Record Shows Opponents Outnumber Proponents: 436-2
NRCM news release
Mainers are overwhelmingly lining up against draft rules that would weaken environmental protections from mining pollution in Maine. The Board of Environmental Protection (BEP) is holding a deliberative session to consider the draft rules today at the Augusta Civic Center.
According to an analysis by the Natural Resources Council of Maine (NRCM), 436 individuals from 187 Maine towns either testified in person or submitted written comments to the BEP to oppose draft mining rules currently under consideration. Only two individuals provided comments in support of the rules.

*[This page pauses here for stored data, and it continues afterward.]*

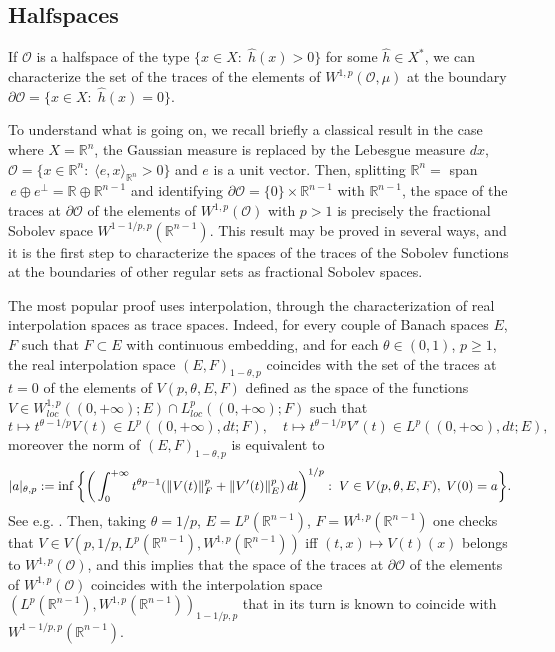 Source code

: \documentclass[reqno,twoside,12pt]{amsart}
\begin{document}
\subsection{Halfspaces}
\label{half}

If ${\mathcal O}$ is a halfspace of the type $\{x\in X: \; \hat{h}(x) > 0\}$  for some $\hat{h}\in X^*$, we can characterize the set of the traces of the elements of  $W^{1,p}({\mathcal O}, \mu)$ at the boundary $\partial {\mathcal O}= \{x\in X: \; \hat{h}(x) =0\}$. 

To understand what is going on, we recall briefly a classical result in the case where $X={\mathbb R}^n$, the Gaussian measure is replaced by the Lebesgue measure $dx$, ${\mathcal O} = \{x\in {\mathbb R}^n:\; \langle e, x\rangle_{{\mathbb R}^n}>0\}$ and $e$ is a unit vector. 
Then, splitting ${\mathbb R}^n =$  span$\,e \oplus e^{\perp} = {\mathbb R} \oplus {\mathbb R}^{n-1}$ and identifying 
$\partial {\mathcal O} = \{0\} \times {\mathbb R}^{n-1}$ with $ {\mathbb R}^{n-1}$,  the space of the traces at $\partial {\mathcal O} $ of the elements of $W^{1,p}({\mathcal O})$ with $p>1$ is precisely the fractional Sobolev space $W^{1-1/p,p}({\mathbb R}^{n-1})$. This result may be proved in several ways, and it is the first step to characterize the spaces of the traces of the Sobolev functions at the boundaries of other regular sets as fractional Sobolev spaces. 

The most popular proof uses interpolation, through the characterization of real interpolation spaces as trace spaces. Indeed,  for every couple of Banach spaces $E$, $F$ such that  $F\subset E$ with continuous embedding, and for each  $\theta \in (0, 1)$, $p\geq 1$, the real  interpolation space 
$(E, F)_{1-\theta, p}$ coincides with the set of the traces at  $t=0$ of the elements of $V(p, \theta, E,F)$ defined as the space of the functions 
$V\in W^{1,p}_{loc}((0, +\infty);E) \cap L^{p}_{loc}((0, +\infty);F)$ such that 
$$t\mapsto t^{\theta -1/p} V(t) \in L^{p} ((0, +\infty),  dt;F), \quad t\mapsto t^{\theta -1/p} V'(t) \in L^{p} ((0, +\infty), dt;E), $$
moreover the norm of $(E, F)_{1-\theta, p}$ is equivalent to 
$$ |a|_{\theta, p}  := \inf\bigg\{   \bigg({\displaystyle} \int_{0}^{+\infty} t ^{\theta p-1 } (\| V(t) \|_{F}^p +  \| V'(t) \|_{E}^p) \,dt\bigg)^{1/p} :\; V\in V(p, \theta,  E,F), \;V(0)=a\bigg\} .
$$
See e.g. \cite[\S 1.8.2]{Tr}. Then, taking $\theta= 1/p$, $E=L^p({\mathbb R}^{n-1})$, $F= W^{1,p}({\mathbb R}^{n-1})$  one checks that $V\in  V(p, 1/p, L^p({\mathbb R}^{n-1}),W^{1,p}({\mathbb R}^{n-1}))$  iff $(t,x)\mapsto V(t)(x)$ belongs to 
$W^{1,p}({\mathcal O})$, and this implies that the space of the traces at $\partial {\mathcal O}$ of the elements of $W^{1,p}({\mathcal O})$ coincides with the interpolation space $(L^p({\mathbb R}^{n-1}), W^{1,p}({\mathbb R}^{n-1}))_{1-1/p, p}$ that in its turn is known to coincide with $W^{1-1/p,p}({\mathbb R}^{n-1})$. 
\end{document}
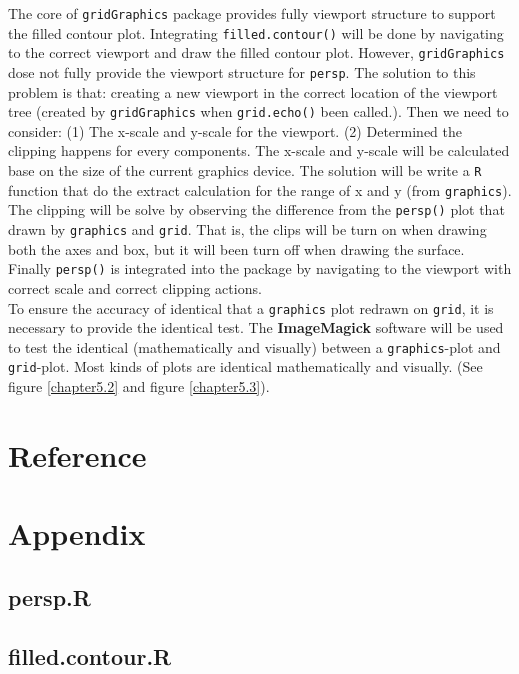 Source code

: \documentclass[paper=a4, fontsize=11pt]{report}
\begin{document}
The core of \texttt{gridGraphics} package provides fully viewport structure to support the filled contour plot. Integrating \texttt{filled.contour()} will be done by navigating to the correct viewport and draw the filled contour plot. However, \texttt{gridGraphics} dose not fully provide the viewport structure for \texttt{persp}. The solution to this problem is that: creating a new viewport in the correct location of the viewport tree (created by \texttt{gridGraphics} when \texttt{grid.echo()} been called.). Then we need to consider: (1) The x-scale and y-scale for the viewport. (2) Determined the clipping happens for every components. The x-scale and y-scale will be calculated base on the size of the current graphics device. The solution will be write a \texttt{R} function that do the extract calculation for the range of x and y (from \texttt{graphics}). The clipping will be solve by observing the difference from the \texttt{persp()} plot that drawn by \texttt{graphics} and \texttt{grid}. That is, the clips will be turn on when drawing both the axes and box, but it will been turn off when drawing the surface. Finally \texttt{persp()} is integrated into the package by navigating to the viewport with correct scale and correct clipping actions.\\

To ensure the accuracy of identical that a \texttt{graphics} plot redrawn on \texttt{grid}, it is necessary to provide the identical test. The \textbf{ImageMagick} software will be used to test the identical (mathematically and visually) between a \texttt{graphics}-plot and \texttt{grid}-plot. Most kinds of plots are identical mathematically and visually. (See figure \ref{chapter5.2} and figure \ref{chapter5.3}).



\chapter{Reference}
\chapter{Appendix}
\section{persp.R}
\section{filled.contour.R}
\end{document}

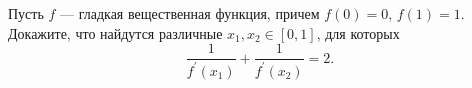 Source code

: \documentclass{article}
\begin{document}
Пусть $f$ --- гладкая вещественная функция, причем $f(0) = 0$, $f(1) = 1$. Докажите, что найдутся различные $x_1, x_2 \in [0,1]$, для которых
$$\frac{1}{f^{'}(x_1)} + \frac{1}{f^{'}(x_2)} = 2.$$
\end{document}
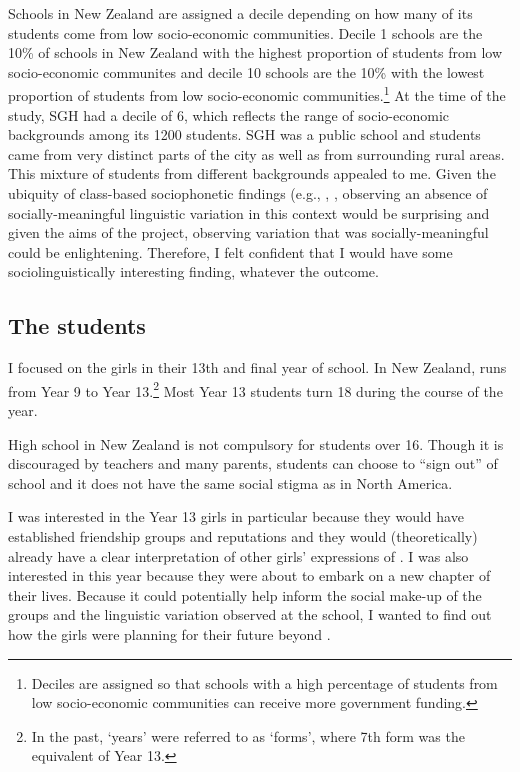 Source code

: Schools in New Zealand are assigned a decile depending on how many of its students come from low socio-economic communities. Decile 1 schools are the 10\% of schools in New Zealand with the highest proportion of students from low socio-economic communites and decile 10 schools are the 10\% with the lowest proportion of students from low socio-economic communities.\footnote{Deciles are assigned so that schools with a high percentage of students from low socio-economic communities can receive more government funding.} At the time of the study, SGH had a decile of 6, which reflects the range of socio-economic backgrounds among its 1200 students. SGH was a public school and students came from very distinct parts of the city as well as from surrounding rural areas. This mixture of students from different backgrounds appealed to me. Given the ubiquity of class-based sociophonetic findings (e.g., \citet{labov1966}, \citet{trudgill1972}, observing an absence of socially-meaningful linguistic variation in this context would be surprising and given the aims of the project, observing variation that was socially-meaningful could be enlightening. Therefore, I felt confident that I would have some sociolinguistically interesting finding, whatever the outcome. \nocite{labov1966} \nocite{trudgill1972}


\subsection{The students}
I focused on the girls in their 13th and final year of school. In New Zealand,  runs from Year 9 to Year 13.\footnote{In the past, `years' were referred to as `forms', where 7th form was the equivalent of Year 13.}  Most Year 13 students turn 18 during the course of the year. 

High school in New Zealand is not compulsory for students over 16. Though it is discouraged by teachers and many parents, students can choose to ``sign out'' of school and it does not have the same social stigma as in North America. 

I was interested in the Year 13 girls in particular because they would have established friendship groups and reputations and they would (theoretically) already have a clear interpretation of other girls' expressions of . I was also interested in this year because they were about to embark on a new chapter of their lives. Because it could potentially help inform the social make-up of the groups and the linguistic variation observed at the school, I wanted to find out how the girls were planning for their future beyond .


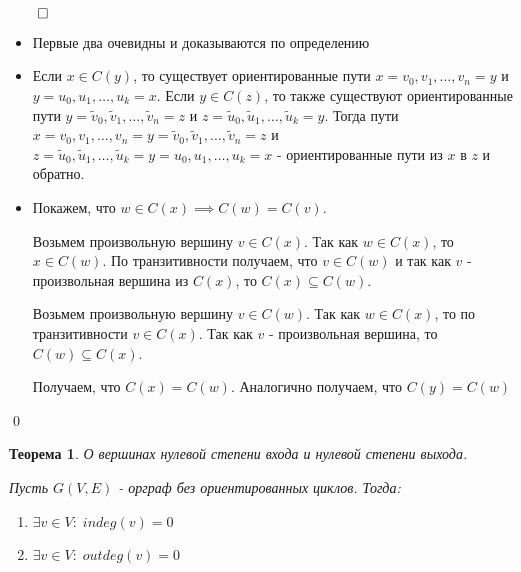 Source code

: \documentclass[a4paper,12pt,leqno]{article}
\theoremstyle{plain} %
\newtheorem{theorem}{Теорема}
\theoremstyle{definition} %
\renewenvironment{proof}{$\qed$}{{\qed}} %
\begin{document}
\begin{proof}

\begin{itemize}
    \item Первые два очевидны и доказываются по определению
    
    \item Если $x \in C(y)$, то существует ориентированные пути $x = v_0, v_1, \dots, v_n = y$ и $y = u_0, u_1, \dots, u_k = x$. Если $y \in C(z)$, то также существуют ориентированные пути $y = \tilde{v}_0, \tilde{v}_1, \dots, \tilde{v}_n = z$ и $z = \tilde{u}_0, \tilde{u}_1, \dots, \tilde{u}_k = y$. Тогда пути $x = v_0, v_1, \dots, v_n = y = \tilde{v}_0, \tilde{v}_1, \dots, \tilde{v}_n = z$ и $z = \tilde{u}_0, \tilde{u}_1, \dots, \tilde{u}_k = y = u_0, u_1, \dots, u_k = x$ - ориентированные пути из $x$ в $z$ и обратно.
    
    \item Покажем, что $w \in C(x) \implies C(w) = C(v)$.
    
    Возьмем произвольную вершину $v \in C(x)$. Так как $w \in C(x)$, то $x \in C(w)$. По транзитивности получаем, что $v \in C(w)$ и так как $v$ - произвольная вершина из $C(x)$, то $C(x) \subseteq C(w)$.
    
    Возьмем произвольную вершину $v \in C(w)$. Так как $w \in C(x)$, то по транзитивности $v \in C(x)$. Так как $v$ - произвольная вершина, то $C(w) \subseteq C(x)$.
    
    Получаем, что $C(x) = C(w)$. Аналогично получаем, что $C(y) = C(w)$
\end{itemize}

\end{proof}

\begin{theorem}\textit{О вершинах нулевой степени входа и нулевой степени выхода.}

Пусть $G(V, E)$ - орграф без ориентированных циклов. Тогда:

\begin{enumerate}
    \item[1)] $\exists v \in V: \; indeg(v)=0$
    \item[2)] $\exists v \in V: \; outdeg(v)=0$
\end{enumerate}

\end{theorem}
\end{document}
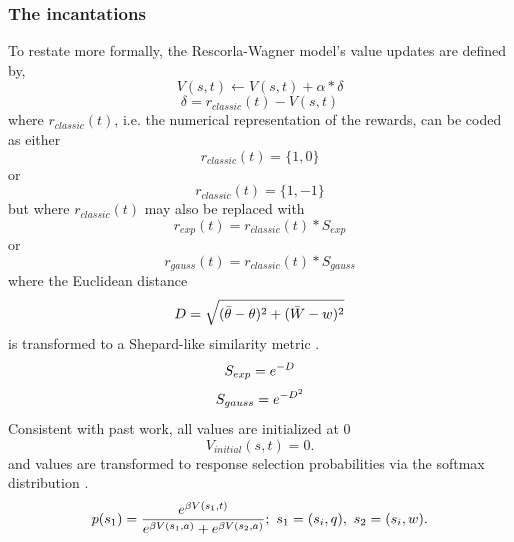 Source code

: \documentclass[doc,12pt]{apa}        %
\begin{document}
\subsubsection{The incantations}
\label{subsub:incantations}
To restate more formally, the Rescorla-Wagner model's value updates are defined by,
\begin{equation} \label{eq:V} V(s,t) \leftarrow V(s,t) + \alpha*\delta \end{equation} 
\begin{equation} \label{eq:rpe} \delta = r_{classic}(t) - V(s,t) \end{equation}
where $r_{classic}(t)$, i.e. the numerical representation of the rewards, can be coded as either
\begin{equation}
	\label{eq:r1}
	r_{classic}(t) = \{1,0\}
\end{equation}
or 
\begin{equation}
	\label{eq:r2}
	r_{classic}(t) = \{1,-1\}
\end{equation}
but where $r_{classic}(t)$ may also be replaced with
\begin{equation}
	\label{eq:re}
    r_{exp}(t) = r_{classic}(t) * S_{exp}
\end{equation}
or
\begin{equation}
	\label{eq:rg}
    r_{gauss}(t) = r_{classic}(t) * S_{gauss}
\end{equation}
where the Euclidean distance
\begin{equation}
	\label{eq:D}\\
    D = \sqrt{(\bar{\theta} - \theta)^2 + (\bar{W}-w)^2}
\end{equation}
is transformed to a Shepard-like similarity metric \cite{Shepard:1987p9102}.
\begin{equation}
	\label{eq:Sexp}\\
    S_{exp} = e^{-D}
\end{equation}
\begin{equation}
	\label{eq:Sgauss}\\
    S_{gauss} = e^{-D^2}
\end{equation}
Consistent with past work, all values are initialized at 0 \cite{Beierholm:2011p8141,BischoffGrethe:2009p4570,Gershman:2009p7207}
\begin{equation} \label{eq:V0} V_{initial}(s,t) = 0. \end{equation}
and values are transformed to response selection probabilities via the softmax distribution \cite{Sutton:1998p9247,ODoherty:2003p6329}.
\begin{equation}
	\label{eq:softmax}
	p(s_1) = {e^{\beta V(s_1,t)}\over{e^{\beta V(s_1,a)} + e^{\beta V(s_2,a)}}};\ s_1 = (s_{i},q), \ s_2 = (s_{i}, w).
\end{equation}
\end{document}
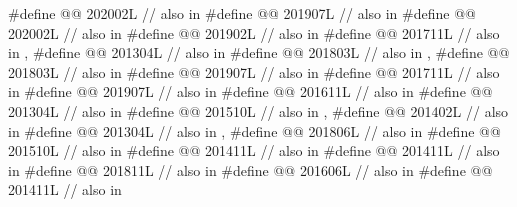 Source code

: \begin{codeblock}
#define @@           202002L // also in 
#define @@                   201907L // also in 
#define @@                              202002L // also in 
#define @@                             201902L // also in 
#define @@                  201711L // also in , 
#define @@                       201304L // also in 
#define @@                       201803L // also in , 
#define @@                           201803L // also in 
#define @@              201907L // also in 
#define @@                        201711L // also in 
#define @@                          201907L // also in 
#define @@                          201611L // also in 
#define @@      201304L // also in 
#define @@             201510L // also in , 
#define @@                   201402L // also in 
#define @@                    201304L // also in , 
#define @@                     201806L // also in 
#define @@     201510L // also in 
#define @@               201411L // also in 
#define @@         201411L // also in 
#define @@                        201811L // also in 
#define @@                           201606L // also in 
#define @@                            201411L // also in 
\end{codeblock}

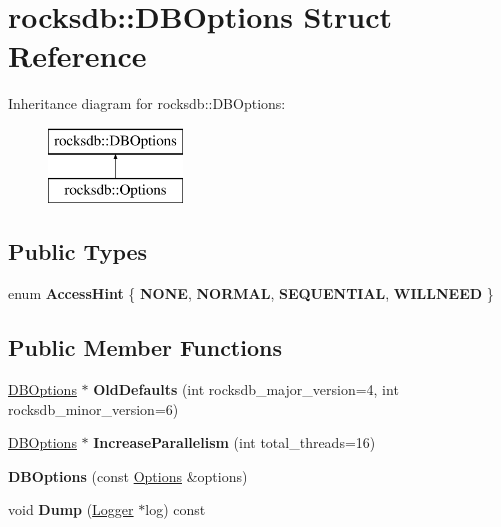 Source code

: \hypertarget{structrocksdb_1_1DBOptions}{}\section{rocksdb\+:\+:D\+B\+Options Struct Reference}
\label{structrocksdb_1_1DBOptions}
Inheritance diagram for rocksdb\+:\+:D\+B\+Options\+:\begin{figure}[H]
\begin{center}
\leavevmode
\includegraphics[height=2.000000cm]{structrocksdb_1_1DBOptions}
\end{center}
\end{figure}
\subsection*{Public Types}
\begin{DoxyCompactItemize}
\item 
enum {\bfseries Access\+Hint} \{ {\bfseries N\+O\+NE}, 
{\bfseries N\+O\+R\+M\+AL}, 
{\bfseries S\+E\+Q\+U\+E\+N\+T\+I\+AL}, 
{\bfseries W\+I\+L\+L\+N\+E\+ED}
 \}\hypertarget{structrocksdb_1_1DBOptions_a4c0ee6860de664497ef1da15d1df2f11}{}\label{structrocksdb_1_1DBOptions_a4c0ee6860de664497ef1da15d1df2f11}

\end{DoxyCompactItemize}
\subsection*{Public Member Functions}
\begin{DoxyCompactItemize}
\item 
\hyperlink{structrocksdb_1_1DBOptions}{D\+B\+Options} $\ast$ {\bfseries Old\+Defaults} (int rocksdb\+\_\+major\+\_\+version=4, int rocksdb\+\_\+minor\+\_\+version=6)\hypertarget{structrocksdb_1_1DBOptions_a5a227d520fc66dd3836a69fe32e225e8}{}\label{structrocksdb_1_1DBOptions_a5a227d520fc66dd3836a69fe32e225e8}

\item 
\hyperlink{structrocksdb_1_1DBOptions}{D\+B\+Options} $\ast$ {\bfseries Increase\+Parallelism} (int total\+\_\+threads=16)\hypertarget{structrocksdb_1_1DBOptions_ab0db4bd149b283e652862784715da0d6}{}\label{structrocksdb_1_1DBOptions_ab0db4bd149b283e652862784715da0d6}

\item 
{\bfseries D\+B\+Options} (const \hyperlink{structrocksdb_1_1Options}{Options} \&options)\hypertarget{structrocksdb_1_1DBOptions_a75ada8388a24596c5e4aa1bc9bac4b39}{}\label{structrocksdb_1_1DBOptions_a75ada8388a24596c5e4aa1bc9bac4b39}

\item 
void {\bfseries Dump} (\hyperlink{classrocksdb_1_1Logger}{Logger} $\ast$log) const\hypertarget{structrocksdb_1_1DBOptions_a8068fb42d793c7a567bc44e5aed50844}{}\label{structrocksdb_1_1DBOptions_a8068fb42d793c7a567bc44e5aed50844}

\end{DoxyCompactItemize}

“Once again, Maine people are speaking up in overwhelming numbers against draft mining rules that won’t protect Maine’s environment or taxpayers,” said NRCM Staff Scientist Nick Bennett. “Mainers are deeply concerned about the pollution and long-term financial costs that could be left behind from metal mining in Maine. That explains the extensive public sentiment against the weak draft rules.”
At a September 15th public hearing, BEP accepted comments on the draft mining rules. In addition, the BEP received hundreds of pages of comments from individuals across Maine during the public comment period, which ended September 26th. Now, the BEP is reviewing the comments and the draft rules.
At the public hearing, opponents who testified outnumbered proponents 24 to 1. Residents from across Maine voiced strong concerns about the possibility that Canada-based J.D. Irving Ltd. will pursue an open-pit mine at Bald Mountain in Aroostook County. This site is especially troubling due to the high levels of sulfuric acid and arsenic that could flow into waters, including pristine streams that are home to cherished native brook trout.
Although Irving claims that a mine at Bald Mountain would create jobs for Aroostook County, the record shows widespread opposition of the rules from residents of Aroostook County. The BEP received comments in opposition to the rules from Aroostook County residents living in Carr Pond, Easton, Houlton, Island Falls, Mapleton, Mars Hill, Presque Isle, Sherman, and Woodland.
Over the past four years, Irving has lobbied to weaken Maine’s mining rules. In the final days of the 2012 legislative session, Irving secured passage of a new law that directed DEP to rewrite Maine’s mining rules. In 2014 and 2015, the Legislature rejected similar rules. The rules now before the BEP are mostly unchanged from the version that the Legislature overwhelmingly rejected in 2015 with a vote of 109-36 in the House and 26-8 in the Senate.
The only individual to testify in support of the rules at the BEP’s public hearing was Maine State Geologist Robert Marvinney, an employee of the LePage Administration.
“Mining pollution is a serious threat to many of Maine’s traditional job-creating industries. The guiding, fishing, lobstering, and tourism industries all depend on Maine’s clean water. These rules would not protect clean water,” said Bennett.
Over the past four years, NRCM has reviewed all testimony and public comments that have been delivered on the draft mining rules, and catalogued each comment in terms of support and opposition as well as town of residence of the commenter. When the BEP considered draft mining rules in 2013, public comments in opposition outnumbered comments in support by 248 to 16. During two public hearings held in 2015 by the Legislature’s Environment and Natural Resources Committee, testimony in opposition to the weak mining rules outnumbered comments in support by 153 to 15, with not a single citizen from Aroostook County testifying in support.
Combining comments from these rounds of consideration of mining rules, opponents have outnumbered supporters 837-33, with the majority of comments in support being delivered by lobbyists for Irving or consulting firms that would benefit from mining in Maine. “The public record shows essentially no citizen support for these weak mining rules. Not from Aroostook County residents, and not from Maine people,” said Bennett.
Much of the discussion about mining in Maine has focused on Irving’s interest in an open-pit mine at Bald Mountain, which Irving President Jim Irving has described as a 100-acre open pit within a 500-acre mine site. In October 2014, NRCM released a report: Bald Mountain Mining Risks: Hidden from the Public. It documents the high likelihood of sulfuric acid and arsenic pollution from mining at Bald Mountain. The report reveals information in DEP files from previous companies that owned the mineral rights at Bald Mountain but decided against pursuing an active mine.
DEP developed these draft rules, which would apply statewide and replace existing, more protective rules that Maine adopted in 1991.